The resurrection of the body is not only a particular instance of a miracle, it is associated with the age to come when many of the assumptions that mark the present age will no longer be valid. Did the Torah explicitly describe this? No, but, as we will see, it was implied. Does science in fact predict anything like it? No, but by the very contingency of created things there is implied to be an ever greater freedom of the creator himself over his creation.
Jesus said to them,
“The children of this age marry and remarry;
but those who are deemed worthy to attain to the coming age
and to the resurrection of the dead
neither marry nor are given in marriage.
Jesus did not say that those married in this age would have no relationship with their spouse in the age to come. What he did say was that the premise of marriage in this present age was ordered toward the procreation of the species after a fashion that would no longer be necessary once everyone became "like angels" insofar as they could "no longer die". The primary relationship that would define those worthy of the age to come was that they were children of God in a way that was no longer expressed through the symbolic mediation of earthly realities (such as how marriage was a symbol of God's covenant relationship with his Church). Yet there would doubtlessly also be a way that the age to come would make good and bring to fullness the marriages of this present age. It would be a way that could only be understood on the terms of the new realities of that age, not merely by the exigencies of our own. The absurdities suggested by the Sadducees would vanish if they were able glimpse the way that, in the age to come, God would be all in all (see First Corinthians 15:28). The age to come would not contain marriage as it was narrowly understood in this present age. But for those married in this age it would doubtlessly contain something better.
That the dead will rise
even Moses made known in the passage about the bush,
when he called ‘Lord’
the God of Abraham, the God of Isaac, and the God of Jacob;
and he is not God of the dead, but of the living,
for to him all are alive.
When we try to confine God to our particular moment in time, or limit him to our own point of view or presuppositions, we do not adequately imagine God. We are for the most part limited by this particular point in our linear progression down the timeline of temporal reality. But God is present at every point in that timeline. Indeed, he sustains it by his powerful word (see Hebrews 1:3). His relationships with creatures whom he has destined for immortality is not limited in the way that time and death limit our own relationships. This very fact, this very presence before him of Abraham, Isaac, and Jacob, and all of the just, along with his love for the goodness of creation, all but implies the resurrection. Indeed, the resurrection itself is something God can already behold, the place where he lives together with all of those who trusted him in their lives in this age. It is his very beholding it, rather than, say, the laws of science, that is the ultimate source of its reality. This perspective shift, from our own limited viewpoints, to humility before the God of the living is that to which Jesus called the Sadducees and calls us now as well. Once we recognize that he is the God of the living we begin to also realize the truth of what was had seemed previously to be only a pious expression, that with him all things are possible. And then our own doubts are silenced.

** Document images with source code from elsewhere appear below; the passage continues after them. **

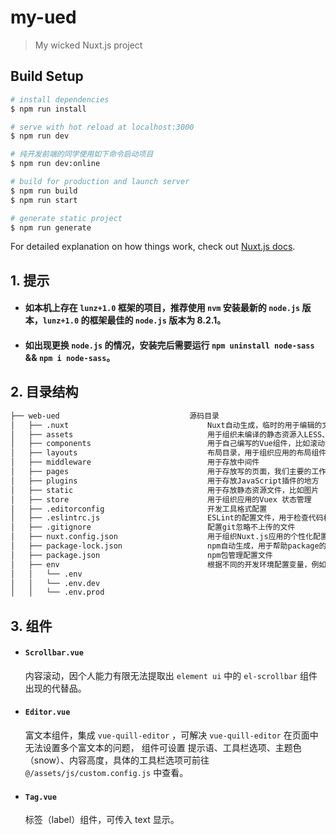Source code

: # my-ued

> My wicked Nuxt.js project

## Build Setup

```bash
# install dependencies
$ npm run install

# serve with hot reload at localhost:3000
$ npm run dev

# 纯开发前端的同学使用如下命令启动项目
$ npm run dev:online

# build for production and launch server
$ npm run build
$ npm run start

# generate static project
$ npm run generate
```

For detailed explanation on how things work, check out [Nuxt.js docs](https://nuxtjs.org).

## 1. 提示

- #### 如本机上存在 `lunz+1.0` 框架的项目，推荐使用 `nvm` 安装最新的 `node.js` 版本，`lunz+1.0` 的框架最佳的 `node.js` 版本为 8.2.1。

- #### 如出现更换 `node.js` 的情况，安装完后需要运行 `npm uninstall node-sass` && `npm i node-sass`。

## 2. 目录结构

```bash
├── web-ued                             源码目录
│   ├── .nuxt                               Nuxt自动生成，临时的用于编辑的文件，build
│   ├── assets                              用于组织未编译的静态资源入LESS、SASS 或 JavaScript
│   ├── components                          用于自己编写的Vue组件，比如滚动组件
│   ├── layouts                             布局目录，用于组织应用的布局组件
│   ├── middleware                          用于存放中间件
│   ├── pages                               用于存放写的页面，我们主要的工作区域
│   ├── plugins                             用于存放JavaScript插件的地方
│   ├── static                              用于存放静态资源文件，比如图片
│   ├── store                               用于组织应用的Vuex 状态管理
│   ├── .editorconfig                       开发工具格式配置
│   ├── .eslintrc.js                        ESLint的配置文件，用于检查代码格式
│   ├── .gitignore                          配置git忽略不上传的文件
│   ├── nuxt.config.json                    用于组织Nuxt.js应用的个性化配置，已覆盖默认配置
│   ├── package-lock.json                   npm自动生成，用于帮助package的统一性设置的
│   ├── package.json                        npm包管理配置文件
│   ├── env                                 根据不同的开发环境配置变量，例如API地址、密钥等
│   │   └── .env
│   │   └── .env.dev
│   │   └── .env.prod
```

## 3. 组件

- #### `Scrollbar.vue`

  内容滚动，因个人能力有限无法提取出 `element ui` 中的 `el-scrollbar` 组件出现的代替品。

- #### `Editor.vue`

  富文本组件，集成 `vue-quill-editor` ，可解决 `vue-quill-editor` 在页面中无法设置多个富文本的问题，
  组件可设置 提示语、工具栏选项、主题色（snow）、内容高度，具体的工具栏选项可前往 `@/assets/js/custom.config.js` 中查看。

- #### `Tag.vue`

  标签（label）组件，可传入 text 显示。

Some of the scribes said in reply,
“Teacher, you have answered well.”
And they no longer dared to ask him anything.
Once we learn to place our perspectives in second place to God's perspective we can become witnesses, sources of the oil of gladness like olive trees, and lights for the world like lampstands. We can give powerful testimony for the sake of a reality that transcends the limits of the physical and temporal world we see around us, over all of which God reigns as sovereign king.